- **What is being asked**
With the first line as the start and the line containing "对于View类型，其主要的过" as the end, write out every line of the records exactly.

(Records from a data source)

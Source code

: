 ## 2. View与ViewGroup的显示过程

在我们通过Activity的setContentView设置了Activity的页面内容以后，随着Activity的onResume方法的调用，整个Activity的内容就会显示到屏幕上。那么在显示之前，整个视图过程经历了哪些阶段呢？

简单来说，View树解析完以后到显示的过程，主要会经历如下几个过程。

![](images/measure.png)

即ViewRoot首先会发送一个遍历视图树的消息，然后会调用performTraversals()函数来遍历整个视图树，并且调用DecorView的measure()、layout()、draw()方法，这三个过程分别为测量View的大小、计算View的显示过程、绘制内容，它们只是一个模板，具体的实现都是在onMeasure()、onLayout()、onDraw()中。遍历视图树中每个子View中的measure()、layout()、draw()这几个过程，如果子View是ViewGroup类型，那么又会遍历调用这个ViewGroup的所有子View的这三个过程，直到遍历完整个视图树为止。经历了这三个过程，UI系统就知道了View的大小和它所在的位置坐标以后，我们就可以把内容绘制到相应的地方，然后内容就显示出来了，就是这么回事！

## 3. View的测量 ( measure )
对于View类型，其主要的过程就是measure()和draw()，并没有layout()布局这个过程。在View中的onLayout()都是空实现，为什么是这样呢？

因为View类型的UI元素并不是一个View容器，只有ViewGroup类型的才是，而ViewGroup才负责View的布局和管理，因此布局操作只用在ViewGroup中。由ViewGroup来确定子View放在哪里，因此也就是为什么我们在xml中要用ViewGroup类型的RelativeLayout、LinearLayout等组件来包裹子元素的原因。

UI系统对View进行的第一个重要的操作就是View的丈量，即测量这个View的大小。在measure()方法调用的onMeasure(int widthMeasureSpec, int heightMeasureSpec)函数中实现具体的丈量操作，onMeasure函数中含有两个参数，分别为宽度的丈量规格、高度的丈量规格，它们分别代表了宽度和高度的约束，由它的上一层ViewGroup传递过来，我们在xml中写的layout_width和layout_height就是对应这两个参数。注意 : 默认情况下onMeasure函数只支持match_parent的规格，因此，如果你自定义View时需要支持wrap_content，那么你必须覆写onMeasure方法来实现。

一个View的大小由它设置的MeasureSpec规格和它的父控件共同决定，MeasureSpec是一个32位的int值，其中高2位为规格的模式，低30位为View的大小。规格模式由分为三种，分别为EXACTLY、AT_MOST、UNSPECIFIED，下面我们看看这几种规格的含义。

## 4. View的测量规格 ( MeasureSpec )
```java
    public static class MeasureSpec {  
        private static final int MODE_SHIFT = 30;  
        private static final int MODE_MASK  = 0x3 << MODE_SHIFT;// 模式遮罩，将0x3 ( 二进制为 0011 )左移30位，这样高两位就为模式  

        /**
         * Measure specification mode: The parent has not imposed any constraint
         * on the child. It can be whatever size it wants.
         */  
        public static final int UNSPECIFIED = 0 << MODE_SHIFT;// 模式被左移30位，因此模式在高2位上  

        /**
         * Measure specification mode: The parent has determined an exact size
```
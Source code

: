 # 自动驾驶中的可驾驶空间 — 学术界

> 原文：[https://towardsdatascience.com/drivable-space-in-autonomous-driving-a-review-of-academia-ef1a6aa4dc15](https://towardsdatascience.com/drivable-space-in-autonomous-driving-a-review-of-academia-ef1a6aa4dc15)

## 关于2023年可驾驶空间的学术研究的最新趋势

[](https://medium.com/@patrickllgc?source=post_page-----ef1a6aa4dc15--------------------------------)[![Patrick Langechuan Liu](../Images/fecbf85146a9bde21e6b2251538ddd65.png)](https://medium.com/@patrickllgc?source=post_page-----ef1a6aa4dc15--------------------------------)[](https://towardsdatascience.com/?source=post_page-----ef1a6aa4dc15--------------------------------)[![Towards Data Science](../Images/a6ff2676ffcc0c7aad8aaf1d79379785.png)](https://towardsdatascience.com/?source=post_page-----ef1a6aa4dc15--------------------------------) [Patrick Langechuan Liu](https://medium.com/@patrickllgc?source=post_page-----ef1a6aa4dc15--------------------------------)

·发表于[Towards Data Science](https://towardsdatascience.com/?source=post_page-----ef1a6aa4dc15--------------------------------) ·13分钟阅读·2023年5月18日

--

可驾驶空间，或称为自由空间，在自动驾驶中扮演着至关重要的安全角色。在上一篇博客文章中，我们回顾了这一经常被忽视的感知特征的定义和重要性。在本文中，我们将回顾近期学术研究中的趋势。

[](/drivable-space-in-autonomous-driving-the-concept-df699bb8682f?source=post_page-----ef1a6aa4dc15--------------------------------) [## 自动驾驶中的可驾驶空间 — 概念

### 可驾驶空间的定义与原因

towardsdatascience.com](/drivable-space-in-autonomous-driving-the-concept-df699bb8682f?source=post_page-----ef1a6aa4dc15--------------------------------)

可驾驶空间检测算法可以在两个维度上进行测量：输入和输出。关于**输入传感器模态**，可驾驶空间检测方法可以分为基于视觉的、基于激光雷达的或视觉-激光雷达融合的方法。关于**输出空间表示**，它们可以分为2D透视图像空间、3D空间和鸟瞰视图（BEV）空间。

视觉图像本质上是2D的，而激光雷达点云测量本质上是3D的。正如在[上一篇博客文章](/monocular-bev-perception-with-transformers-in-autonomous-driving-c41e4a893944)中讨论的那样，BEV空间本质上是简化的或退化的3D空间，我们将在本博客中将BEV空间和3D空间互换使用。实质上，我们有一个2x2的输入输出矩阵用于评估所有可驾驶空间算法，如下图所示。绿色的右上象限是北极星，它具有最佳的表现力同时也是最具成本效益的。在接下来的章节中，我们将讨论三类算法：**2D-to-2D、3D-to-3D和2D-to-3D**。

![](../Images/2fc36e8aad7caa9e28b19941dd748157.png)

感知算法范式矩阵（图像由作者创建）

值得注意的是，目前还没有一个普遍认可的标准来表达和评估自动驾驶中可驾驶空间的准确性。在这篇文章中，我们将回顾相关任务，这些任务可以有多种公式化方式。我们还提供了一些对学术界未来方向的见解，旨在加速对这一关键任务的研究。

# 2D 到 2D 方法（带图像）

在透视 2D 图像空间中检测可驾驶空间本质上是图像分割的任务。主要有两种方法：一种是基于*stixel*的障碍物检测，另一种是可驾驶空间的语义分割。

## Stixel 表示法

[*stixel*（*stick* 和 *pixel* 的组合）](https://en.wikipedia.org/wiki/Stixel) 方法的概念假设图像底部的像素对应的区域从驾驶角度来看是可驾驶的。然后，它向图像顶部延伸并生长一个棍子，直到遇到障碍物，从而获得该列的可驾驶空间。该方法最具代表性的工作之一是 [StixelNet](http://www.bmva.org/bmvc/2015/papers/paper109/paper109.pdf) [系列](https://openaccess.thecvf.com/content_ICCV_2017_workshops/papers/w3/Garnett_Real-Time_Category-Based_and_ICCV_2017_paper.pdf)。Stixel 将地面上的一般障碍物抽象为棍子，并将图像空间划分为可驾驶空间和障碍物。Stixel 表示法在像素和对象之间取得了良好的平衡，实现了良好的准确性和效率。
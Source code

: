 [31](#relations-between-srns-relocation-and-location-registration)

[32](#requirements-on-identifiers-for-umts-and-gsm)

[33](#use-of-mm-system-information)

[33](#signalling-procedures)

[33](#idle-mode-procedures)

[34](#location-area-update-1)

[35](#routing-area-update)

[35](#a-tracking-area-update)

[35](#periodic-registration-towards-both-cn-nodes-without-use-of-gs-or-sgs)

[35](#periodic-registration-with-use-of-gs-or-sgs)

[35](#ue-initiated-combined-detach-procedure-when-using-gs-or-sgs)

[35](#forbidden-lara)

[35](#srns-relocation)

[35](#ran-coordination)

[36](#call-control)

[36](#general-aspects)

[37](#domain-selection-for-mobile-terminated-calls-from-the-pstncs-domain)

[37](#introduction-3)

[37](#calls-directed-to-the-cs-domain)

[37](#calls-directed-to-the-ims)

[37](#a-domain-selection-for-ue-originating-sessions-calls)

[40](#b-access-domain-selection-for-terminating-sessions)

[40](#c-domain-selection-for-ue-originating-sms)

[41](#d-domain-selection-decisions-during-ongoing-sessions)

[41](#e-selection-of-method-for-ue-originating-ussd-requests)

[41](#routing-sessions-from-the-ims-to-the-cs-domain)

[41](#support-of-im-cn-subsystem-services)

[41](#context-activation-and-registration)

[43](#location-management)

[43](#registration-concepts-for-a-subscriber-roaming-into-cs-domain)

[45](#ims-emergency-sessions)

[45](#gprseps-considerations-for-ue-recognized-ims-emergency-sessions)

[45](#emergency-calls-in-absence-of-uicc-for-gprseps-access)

- **Response to this task**
Source code

: ## 2. View与ViewGroup的显示过程

在我们通过Activity的setContentView设置了Activity的页面内容以后，随着Activity的onResume方法的调用，整个Activity的内容就会显示到屏幕上。那么在显示之前，整个视图过程经历了哪些阶段呢？

简单来说，View树解析完以后到显示的过程，主要会经历如下几个过程。

![](images/measure.png)

即ViewRoot首先会发送一个遍历视图树的消息，然后会调用performTraversals()函数来遍历整个视图树，并且调用DecorView的measure()、layout()、draw()方法，这三个过程分别为测量View的大小、计算View的显示过程、绘制内容，它们只是一个模板，具体的实现都是在onMeasure()、onLayout()、onDraw()中。遍历视图树中每个子View中的measure()、layout()、draw()这几个过程，如果子View是ViewGroup类型，那么又会遍历调用这个ViewGroup的所有子View的这三个过程，直到遍历完整个视图树为止。经历了这三个过程，UI系统就知道了View的大小和它所在的位置坐标以后，我们就可以把内容绘制到相应的地方，然后内容就显示出来了，就是这么回事！

## 3. View的测量 ( measure )
对于View类型，其主要的过程就是measure()和draw()，并没有layout()布局这个过程。在View中的onLayout()都是空实现，为什么是这样呢？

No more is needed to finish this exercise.